From a very early age Smetana exhibited a prodigious musical talent, both as pianist and composer. At the age of 19 he went to Prague to study composition. What followed was the inevitable round of teaching, and what may be called the post of “resident pianist” to the deposed Emperor Ferdinand I.
He was caught up in the revolutionary times of 1848, and subsequently accepted a conductorship in Göteburg, Sweden. Encumbered with personal bereavements, he returned to Prague in 1861. His most productive and mature years were to follow, during which he wrote five operas. The second of these was to become the ever-popular The Bartered Bride.
In his homeland Smetana has come to be regarded as the first major Czech composer of the 19th century, and influential in establishing a National Opera.
At the time of composing his 5th opera – Libuse – Smetana commenced work on Ma Vlast (“My Country”). Unfortunately, like Beethoven he was beginning to be troubled by deafness, together with the development of the disease that would cause him to see out his years in a lunatic asylum.
Ma Vlast was written during the period 1874-1879. It consists of six tone poems celebrating Bohemia’s history, mythology and landscape. The second of the cycle, VLTAVA, describes the river upon which Prague stands. (The piece is sometimes referred to as “MOLDAU” – the river’s German name.)
The Vltava rises in forest land some 60 miles south of Prague from one warm spring and one cold spring. Smetana is thought to have visited the spot where the two streams meet, and to have taken the inspiration for the tone poem from this experience. The music follows the river’s course as it flows through the Bohemian plain and the city of Prague. (It goes on to meet the Elbe at the German border, eventually flowing into the sea at the Heligoland Bight.)
The music is in the form of a Rondo, united by a recurring theme which represents the river. It is from Smetana’s own preface to the score that we learn of the music’s content.
Undulating flutes begin, representing the first tributary. They are soon joined by clarinets, representing the second. The river gathers strength until violins, oboes and bassoons unite in the first expression of the warm rich rondo theme, which is taken from a Bohemian folk tune. Horns and harp portray the river flowing through the forest, from which hunting calls are heard over the river motif.
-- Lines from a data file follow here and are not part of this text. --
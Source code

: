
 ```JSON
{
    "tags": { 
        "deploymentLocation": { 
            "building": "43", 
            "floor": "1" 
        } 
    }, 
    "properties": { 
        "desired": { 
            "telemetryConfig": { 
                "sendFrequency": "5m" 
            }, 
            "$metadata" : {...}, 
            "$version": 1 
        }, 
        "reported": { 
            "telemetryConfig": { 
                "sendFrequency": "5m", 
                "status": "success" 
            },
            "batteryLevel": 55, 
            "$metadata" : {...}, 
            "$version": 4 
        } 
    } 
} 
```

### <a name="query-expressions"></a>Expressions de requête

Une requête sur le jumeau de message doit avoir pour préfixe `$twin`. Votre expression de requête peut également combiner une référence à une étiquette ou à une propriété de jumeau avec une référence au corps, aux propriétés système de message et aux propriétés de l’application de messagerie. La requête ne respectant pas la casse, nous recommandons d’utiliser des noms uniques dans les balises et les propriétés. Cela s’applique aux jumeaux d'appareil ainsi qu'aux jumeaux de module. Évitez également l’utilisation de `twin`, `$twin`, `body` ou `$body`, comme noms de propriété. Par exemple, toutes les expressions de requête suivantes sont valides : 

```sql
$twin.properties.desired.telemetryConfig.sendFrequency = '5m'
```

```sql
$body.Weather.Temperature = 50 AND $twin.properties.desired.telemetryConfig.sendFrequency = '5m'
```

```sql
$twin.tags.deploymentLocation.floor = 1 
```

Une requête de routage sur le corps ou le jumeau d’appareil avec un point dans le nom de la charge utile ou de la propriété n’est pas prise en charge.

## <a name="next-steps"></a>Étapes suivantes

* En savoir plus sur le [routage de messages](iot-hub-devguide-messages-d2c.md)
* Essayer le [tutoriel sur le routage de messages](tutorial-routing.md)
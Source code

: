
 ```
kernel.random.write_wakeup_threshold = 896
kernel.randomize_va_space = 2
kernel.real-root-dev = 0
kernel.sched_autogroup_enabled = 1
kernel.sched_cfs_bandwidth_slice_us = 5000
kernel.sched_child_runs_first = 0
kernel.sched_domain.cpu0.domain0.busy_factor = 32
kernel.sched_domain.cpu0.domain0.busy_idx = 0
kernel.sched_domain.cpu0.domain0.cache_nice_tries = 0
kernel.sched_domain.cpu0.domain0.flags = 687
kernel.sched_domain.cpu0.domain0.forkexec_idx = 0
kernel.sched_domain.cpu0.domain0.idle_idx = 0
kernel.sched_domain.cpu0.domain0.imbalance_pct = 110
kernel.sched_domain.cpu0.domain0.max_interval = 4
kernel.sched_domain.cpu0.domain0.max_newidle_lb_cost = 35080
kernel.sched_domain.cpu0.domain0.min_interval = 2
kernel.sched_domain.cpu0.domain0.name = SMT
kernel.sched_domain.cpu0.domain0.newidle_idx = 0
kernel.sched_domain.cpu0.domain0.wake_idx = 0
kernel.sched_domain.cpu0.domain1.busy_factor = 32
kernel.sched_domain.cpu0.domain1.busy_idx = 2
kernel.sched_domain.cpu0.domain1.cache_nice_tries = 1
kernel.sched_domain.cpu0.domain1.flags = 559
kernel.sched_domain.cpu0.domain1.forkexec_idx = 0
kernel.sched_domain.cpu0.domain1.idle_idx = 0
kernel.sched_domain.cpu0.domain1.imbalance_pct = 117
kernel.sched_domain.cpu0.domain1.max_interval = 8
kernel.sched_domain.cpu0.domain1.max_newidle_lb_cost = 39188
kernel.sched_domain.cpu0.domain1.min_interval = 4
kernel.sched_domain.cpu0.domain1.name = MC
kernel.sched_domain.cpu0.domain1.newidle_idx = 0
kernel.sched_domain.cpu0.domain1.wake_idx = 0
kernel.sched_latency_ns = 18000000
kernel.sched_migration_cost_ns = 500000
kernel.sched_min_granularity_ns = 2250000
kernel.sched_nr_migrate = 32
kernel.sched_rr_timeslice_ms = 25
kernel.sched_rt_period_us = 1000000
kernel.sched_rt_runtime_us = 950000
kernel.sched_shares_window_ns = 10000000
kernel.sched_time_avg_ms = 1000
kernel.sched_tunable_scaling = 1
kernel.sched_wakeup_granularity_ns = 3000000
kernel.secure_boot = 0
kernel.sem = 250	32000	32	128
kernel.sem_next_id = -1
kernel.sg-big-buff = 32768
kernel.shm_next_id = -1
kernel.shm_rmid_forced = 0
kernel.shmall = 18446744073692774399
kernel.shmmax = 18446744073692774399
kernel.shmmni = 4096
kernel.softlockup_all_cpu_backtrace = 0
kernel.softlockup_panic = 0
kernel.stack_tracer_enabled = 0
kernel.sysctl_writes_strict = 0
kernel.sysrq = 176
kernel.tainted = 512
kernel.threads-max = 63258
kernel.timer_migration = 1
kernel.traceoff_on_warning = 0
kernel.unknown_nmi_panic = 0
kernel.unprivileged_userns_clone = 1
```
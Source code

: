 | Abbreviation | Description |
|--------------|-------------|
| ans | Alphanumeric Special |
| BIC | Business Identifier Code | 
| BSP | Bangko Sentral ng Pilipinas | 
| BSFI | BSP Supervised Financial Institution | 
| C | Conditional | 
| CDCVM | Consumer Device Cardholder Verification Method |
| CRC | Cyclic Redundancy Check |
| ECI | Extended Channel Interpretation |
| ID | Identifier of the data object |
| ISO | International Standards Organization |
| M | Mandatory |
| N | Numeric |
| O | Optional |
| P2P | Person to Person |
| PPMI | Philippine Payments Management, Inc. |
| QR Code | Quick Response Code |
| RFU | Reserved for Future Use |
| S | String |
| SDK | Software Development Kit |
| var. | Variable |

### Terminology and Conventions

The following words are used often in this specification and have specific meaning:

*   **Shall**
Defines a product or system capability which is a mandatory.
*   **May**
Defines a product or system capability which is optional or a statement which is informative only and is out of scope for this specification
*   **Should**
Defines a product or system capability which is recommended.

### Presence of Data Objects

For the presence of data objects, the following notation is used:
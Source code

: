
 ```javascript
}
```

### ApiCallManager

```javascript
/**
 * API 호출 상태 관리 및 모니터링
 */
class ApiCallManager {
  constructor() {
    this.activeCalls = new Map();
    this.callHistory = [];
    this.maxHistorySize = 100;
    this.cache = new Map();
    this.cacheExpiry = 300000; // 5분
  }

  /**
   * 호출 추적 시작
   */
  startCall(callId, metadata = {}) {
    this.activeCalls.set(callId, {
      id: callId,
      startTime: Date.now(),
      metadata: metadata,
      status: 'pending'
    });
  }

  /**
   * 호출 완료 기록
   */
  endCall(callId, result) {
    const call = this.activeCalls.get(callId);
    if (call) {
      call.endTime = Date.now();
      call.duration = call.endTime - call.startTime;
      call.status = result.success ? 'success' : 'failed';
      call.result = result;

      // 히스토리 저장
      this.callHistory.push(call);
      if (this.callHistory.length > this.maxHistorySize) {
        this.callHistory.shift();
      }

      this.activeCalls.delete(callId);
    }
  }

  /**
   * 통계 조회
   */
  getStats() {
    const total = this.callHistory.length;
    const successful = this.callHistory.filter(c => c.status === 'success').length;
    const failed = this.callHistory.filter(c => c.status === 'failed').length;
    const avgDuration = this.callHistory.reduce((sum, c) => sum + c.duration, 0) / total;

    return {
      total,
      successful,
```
The river next flows past a rustic wedding celebration. At this point we hear dance music – part polka, part march in 2/4 time. A climax is reached, and subsides as the moon – represented by pianissimo woodwind figures – rises and sparkles in the rippling water. Fluctuating flutes lead to the “dance of the Water Nymphs”.
The river pursues a smooth course, but its pace quickens as it tumbles and foams over the St John rapids. It recovers from its turmoil to flow majestically into Prague, where it passes under the great fortress of VYŠEHRAD (the subject of the first tone poem of the set – Smetana quotes here from its music).
The river flows on, leaving Prague behind. The music has a “dying fall” and is lost to sight, but Smetana ends his music with two emphatic chords – a sort of “well that’s that” end to the story!